In merito alle elezioni europee di maggio Bersani ha poi affermato: "C'è l'esigenza di pensare a delle alleanze, a una sinistra larga e plurale come avvenuto in Abruzzo, Sardegna e Basilicata. Zingaretti ha tutta l'intelligenza, la capacità e i numeri per decidere. Io e quelli che la pensano come me hanno detto da tempo che questa unità va fatta. (...) Noi di MDP e il Pd siamo assieme nel gruppo socialista in Europa, lì non c'è mai stata alcuna scissione, mica la vorremmo fare adesso. La mia proposta è fare una lista di tutti quelli che si riconoscono nel Partito Socialista Europeo. Calenda? Io non metto veti, state ben tranquilli. Io non giudico una lista da una persona, non ho nessuna preclusione, ovviamente dobbiamo discuterne".
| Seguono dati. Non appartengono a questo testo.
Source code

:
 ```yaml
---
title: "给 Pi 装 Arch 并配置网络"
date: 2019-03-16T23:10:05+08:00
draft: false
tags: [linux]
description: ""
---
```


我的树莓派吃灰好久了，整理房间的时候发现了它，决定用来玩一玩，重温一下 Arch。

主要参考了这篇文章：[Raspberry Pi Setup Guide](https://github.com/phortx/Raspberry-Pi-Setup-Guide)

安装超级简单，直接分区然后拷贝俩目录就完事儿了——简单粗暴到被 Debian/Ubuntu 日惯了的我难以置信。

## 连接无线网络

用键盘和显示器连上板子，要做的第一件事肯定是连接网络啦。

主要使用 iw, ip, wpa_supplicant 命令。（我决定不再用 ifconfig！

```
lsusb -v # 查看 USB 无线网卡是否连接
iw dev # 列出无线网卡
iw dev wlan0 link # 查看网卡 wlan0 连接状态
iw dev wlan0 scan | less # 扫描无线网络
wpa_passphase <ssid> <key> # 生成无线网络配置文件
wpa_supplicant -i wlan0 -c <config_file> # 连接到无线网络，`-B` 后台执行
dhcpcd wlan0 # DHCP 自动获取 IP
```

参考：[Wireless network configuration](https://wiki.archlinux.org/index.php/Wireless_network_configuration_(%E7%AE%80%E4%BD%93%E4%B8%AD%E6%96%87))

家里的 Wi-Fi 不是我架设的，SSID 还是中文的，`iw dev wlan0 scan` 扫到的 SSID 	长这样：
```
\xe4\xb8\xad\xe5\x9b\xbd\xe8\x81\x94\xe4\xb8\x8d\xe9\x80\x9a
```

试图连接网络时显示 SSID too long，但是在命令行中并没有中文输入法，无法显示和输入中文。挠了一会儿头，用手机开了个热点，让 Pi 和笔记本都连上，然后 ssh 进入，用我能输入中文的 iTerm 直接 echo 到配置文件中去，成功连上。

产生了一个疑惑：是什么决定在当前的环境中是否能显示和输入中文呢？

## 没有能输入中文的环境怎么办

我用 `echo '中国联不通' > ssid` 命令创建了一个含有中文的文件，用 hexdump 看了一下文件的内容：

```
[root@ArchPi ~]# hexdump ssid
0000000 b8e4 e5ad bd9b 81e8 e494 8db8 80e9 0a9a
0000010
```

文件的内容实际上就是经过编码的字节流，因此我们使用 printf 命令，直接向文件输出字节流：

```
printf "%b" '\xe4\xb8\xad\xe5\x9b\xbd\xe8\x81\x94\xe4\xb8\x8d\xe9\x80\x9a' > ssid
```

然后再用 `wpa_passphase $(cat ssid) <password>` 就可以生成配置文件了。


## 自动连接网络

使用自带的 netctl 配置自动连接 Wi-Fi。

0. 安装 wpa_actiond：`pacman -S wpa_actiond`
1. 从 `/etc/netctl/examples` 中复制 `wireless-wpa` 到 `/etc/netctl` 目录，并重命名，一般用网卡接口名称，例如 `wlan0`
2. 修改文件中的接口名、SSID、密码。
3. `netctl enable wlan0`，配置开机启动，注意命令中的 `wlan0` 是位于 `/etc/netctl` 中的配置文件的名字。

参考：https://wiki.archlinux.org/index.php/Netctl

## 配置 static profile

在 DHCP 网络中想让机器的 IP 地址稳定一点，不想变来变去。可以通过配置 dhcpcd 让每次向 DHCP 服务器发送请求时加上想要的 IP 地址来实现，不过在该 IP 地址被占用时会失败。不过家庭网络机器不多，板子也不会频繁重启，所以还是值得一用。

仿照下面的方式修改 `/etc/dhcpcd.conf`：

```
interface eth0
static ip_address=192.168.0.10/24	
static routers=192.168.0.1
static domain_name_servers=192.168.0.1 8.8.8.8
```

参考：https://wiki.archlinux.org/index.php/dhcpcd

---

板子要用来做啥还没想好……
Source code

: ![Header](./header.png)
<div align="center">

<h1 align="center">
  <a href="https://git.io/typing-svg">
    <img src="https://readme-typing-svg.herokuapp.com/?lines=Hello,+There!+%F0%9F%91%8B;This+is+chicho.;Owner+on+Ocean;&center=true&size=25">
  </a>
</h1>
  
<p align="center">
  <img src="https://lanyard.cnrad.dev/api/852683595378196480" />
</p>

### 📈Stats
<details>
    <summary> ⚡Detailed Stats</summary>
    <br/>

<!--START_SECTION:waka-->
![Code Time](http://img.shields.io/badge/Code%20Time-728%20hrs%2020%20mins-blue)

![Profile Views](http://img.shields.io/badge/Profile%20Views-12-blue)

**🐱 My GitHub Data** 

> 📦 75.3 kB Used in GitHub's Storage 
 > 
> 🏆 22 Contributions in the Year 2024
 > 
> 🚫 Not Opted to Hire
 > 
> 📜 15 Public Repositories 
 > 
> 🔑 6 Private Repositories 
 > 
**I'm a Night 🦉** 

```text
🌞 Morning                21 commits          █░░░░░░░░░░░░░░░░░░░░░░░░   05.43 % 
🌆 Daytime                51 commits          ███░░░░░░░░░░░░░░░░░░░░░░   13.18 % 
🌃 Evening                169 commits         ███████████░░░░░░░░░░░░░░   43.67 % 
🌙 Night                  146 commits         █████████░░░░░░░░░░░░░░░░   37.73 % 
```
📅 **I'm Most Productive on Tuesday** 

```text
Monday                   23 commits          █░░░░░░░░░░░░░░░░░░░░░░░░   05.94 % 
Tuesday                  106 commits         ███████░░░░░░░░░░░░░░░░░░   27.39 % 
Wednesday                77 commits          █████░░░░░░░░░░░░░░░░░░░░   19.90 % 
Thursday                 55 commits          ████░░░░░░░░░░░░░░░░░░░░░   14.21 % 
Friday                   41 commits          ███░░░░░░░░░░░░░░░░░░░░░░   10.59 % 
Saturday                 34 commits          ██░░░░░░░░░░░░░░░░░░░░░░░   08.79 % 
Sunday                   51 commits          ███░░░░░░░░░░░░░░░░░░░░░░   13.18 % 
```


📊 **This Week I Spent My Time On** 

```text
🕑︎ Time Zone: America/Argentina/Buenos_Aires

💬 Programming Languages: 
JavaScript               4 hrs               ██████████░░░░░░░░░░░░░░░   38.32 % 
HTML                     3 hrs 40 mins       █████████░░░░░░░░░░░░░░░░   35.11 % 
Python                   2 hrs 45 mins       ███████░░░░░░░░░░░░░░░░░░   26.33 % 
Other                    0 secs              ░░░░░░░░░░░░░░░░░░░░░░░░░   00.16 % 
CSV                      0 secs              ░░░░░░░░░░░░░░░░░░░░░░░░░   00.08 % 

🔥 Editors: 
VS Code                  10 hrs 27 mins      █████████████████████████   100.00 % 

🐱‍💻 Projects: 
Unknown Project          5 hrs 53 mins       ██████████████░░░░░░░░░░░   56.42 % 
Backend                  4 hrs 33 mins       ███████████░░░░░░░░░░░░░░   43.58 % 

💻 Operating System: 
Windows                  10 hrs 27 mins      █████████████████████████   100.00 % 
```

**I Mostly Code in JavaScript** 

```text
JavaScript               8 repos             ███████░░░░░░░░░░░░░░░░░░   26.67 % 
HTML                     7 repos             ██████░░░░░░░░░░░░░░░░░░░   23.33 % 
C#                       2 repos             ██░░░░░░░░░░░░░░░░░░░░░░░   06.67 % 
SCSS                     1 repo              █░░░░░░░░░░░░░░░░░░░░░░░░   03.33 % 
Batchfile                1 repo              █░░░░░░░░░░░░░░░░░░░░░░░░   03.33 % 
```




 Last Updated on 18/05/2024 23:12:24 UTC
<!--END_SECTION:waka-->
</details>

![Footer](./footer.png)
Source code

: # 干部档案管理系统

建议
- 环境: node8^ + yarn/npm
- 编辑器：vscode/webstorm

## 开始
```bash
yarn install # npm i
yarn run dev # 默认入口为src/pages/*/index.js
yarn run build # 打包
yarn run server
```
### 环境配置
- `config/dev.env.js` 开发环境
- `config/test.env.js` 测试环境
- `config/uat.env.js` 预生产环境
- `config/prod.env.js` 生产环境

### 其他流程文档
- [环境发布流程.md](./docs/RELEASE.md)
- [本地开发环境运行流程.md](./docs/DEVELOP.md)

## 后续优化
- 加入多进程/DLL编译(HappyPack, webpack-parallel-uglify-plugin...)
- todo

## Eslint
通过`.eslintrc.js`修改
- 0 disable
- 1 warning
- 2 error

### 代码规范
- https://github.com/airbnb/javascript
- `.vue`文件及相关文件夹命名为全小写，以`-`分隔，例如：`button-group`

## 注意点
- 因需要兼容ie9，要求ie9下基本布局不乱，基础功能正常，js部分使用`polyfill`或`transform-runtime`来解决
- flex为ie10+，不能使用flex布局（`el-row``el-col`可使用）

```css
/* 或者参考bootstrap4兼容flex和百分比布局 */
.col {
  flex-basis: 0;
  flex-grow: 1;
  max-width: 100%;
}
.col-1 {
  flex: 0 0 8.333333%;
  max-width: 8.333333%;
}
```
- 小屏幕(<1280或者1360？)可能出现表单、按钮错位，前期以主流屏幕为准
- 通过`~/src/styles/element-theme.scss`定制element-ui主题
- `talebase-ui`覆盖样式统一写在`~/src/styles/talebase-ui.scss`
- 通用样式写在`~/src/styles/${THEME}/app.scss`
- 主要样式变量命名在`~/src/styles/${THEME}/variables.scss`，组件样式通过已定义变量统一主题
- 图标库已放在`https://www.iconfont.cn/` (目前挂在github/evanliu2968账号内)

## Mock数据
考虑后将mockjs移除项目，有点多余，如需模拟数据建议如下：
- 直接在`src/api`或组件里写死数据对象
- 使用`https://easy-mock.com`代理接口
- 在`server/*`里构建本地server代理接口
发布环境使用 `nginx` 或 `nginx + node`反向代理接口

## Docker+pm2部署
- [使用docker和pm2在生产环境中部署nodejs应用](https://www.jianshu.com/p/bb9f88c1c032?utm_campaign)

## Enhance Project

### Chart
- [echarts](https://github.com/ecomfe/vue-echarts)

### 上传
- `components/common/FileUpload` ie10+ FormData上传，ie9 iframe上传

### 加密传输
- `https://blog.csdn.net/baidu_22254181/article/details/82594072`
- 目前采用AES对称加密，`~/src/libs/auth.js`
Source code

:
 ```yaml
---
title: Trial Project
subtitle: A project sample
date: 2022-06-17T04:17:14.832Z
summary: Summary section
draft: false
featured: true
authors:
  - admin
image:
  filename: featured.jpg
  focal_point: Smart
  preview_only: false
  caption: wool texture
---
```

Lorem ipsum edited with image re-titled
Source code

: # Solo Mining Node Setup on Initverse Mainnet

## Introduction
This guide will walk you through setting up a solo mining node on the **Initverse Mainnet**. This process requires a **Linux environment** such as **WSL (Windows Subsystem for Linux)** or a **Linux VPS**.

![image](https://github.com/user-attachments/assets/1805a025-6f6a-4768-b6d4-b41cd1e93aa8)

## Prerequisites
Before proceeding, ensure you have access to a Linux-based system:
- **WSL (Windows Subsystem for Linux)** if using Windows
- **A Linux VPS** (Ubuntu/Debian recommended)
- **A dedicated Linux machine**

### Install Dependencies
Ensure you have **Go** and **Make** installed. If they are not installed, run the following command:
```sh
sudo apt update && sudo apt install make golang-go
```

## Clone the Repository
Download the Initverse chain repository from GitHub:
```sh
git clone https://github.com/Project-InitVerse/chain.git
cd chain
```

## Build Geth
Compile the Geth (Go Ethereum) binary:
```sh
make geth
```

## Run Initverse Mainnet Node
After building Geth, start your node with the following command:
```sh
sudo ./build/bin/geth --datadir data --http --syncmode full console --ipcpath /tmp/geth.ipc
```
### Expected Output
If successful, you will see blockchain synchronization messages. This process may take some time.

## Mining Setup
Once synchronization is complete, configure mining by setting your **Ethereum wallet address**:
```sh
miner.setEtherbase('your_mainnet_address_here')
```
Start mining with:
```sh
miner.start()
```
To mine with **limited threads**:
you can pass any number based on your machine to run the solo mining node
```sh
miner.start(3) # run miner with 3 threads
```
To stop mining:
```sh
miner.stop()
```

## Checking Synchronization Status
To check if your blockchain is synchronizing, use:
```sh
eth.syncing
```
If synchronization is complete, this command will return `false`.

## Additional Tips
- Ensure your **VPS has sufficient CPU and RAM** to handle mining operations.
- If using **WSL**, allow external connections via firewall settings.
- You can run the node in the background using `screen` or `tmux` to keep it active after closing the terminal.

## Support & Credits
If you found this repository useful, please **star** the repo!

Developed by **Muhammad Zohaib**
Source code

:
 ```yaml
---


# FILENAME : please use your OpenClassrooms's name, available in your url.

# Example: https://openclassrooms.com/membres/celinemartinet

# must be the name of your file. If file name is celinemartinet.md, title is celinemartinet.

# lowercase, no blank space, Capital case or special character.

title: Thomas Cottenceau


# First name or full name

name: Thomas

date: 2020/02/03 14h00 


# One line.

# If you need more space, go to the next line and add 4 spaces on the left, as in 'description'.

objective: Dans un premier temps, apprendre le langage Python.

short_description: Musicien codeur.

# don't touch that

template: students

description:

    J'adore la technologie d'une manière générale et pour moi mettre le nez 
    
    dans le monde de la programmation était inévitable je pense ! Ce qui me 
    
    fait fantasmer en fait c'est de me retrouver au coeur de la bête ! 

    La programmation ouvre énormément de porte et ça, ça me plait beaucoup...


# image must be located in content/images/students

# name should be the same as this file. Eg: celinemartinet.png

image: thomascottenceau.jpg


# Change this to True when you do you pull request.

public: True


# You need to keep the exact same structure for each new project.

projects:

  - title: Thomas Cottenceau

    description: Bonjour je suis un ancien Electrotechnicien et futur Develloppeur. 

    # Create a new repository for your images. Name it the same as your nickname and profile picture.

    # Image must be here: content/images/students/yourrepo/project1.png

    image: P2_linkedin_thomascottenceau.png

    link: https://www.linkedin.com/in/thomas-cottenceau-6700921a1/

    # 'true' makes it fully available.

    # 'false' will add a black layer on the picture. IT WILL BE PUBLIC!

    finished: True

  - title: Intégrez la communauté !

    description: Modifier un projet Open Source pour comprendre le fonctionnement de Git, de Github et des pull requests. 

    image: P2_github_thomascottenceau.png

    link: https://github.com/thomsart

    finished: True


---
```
Alla domanda specifica dell'intervistatore se sia disposto a fare una lista assieme al PD, Bersani ha detto: "Assolutamente sì". Prima di aggiungere: "Alcuni stanno rompendo le scatole a Zingaretti parlando di me, dico loro che io non sono un problema. Il problema sarebbe pensare di fare un centrosinistra senza sinistra e di fare un partito di sinistra senza la sinistra o pensare di discriminare chi sta a sinistra. (...) Al PD dico che quel che è stato è stato. E' chiaro però che quando lasci incustodito il tema sociale, la destra lo prende su. Sono sicuro che se avessimo mantenuto il programma del 2013 avremmo tenuto meglio a questa ondata di destra".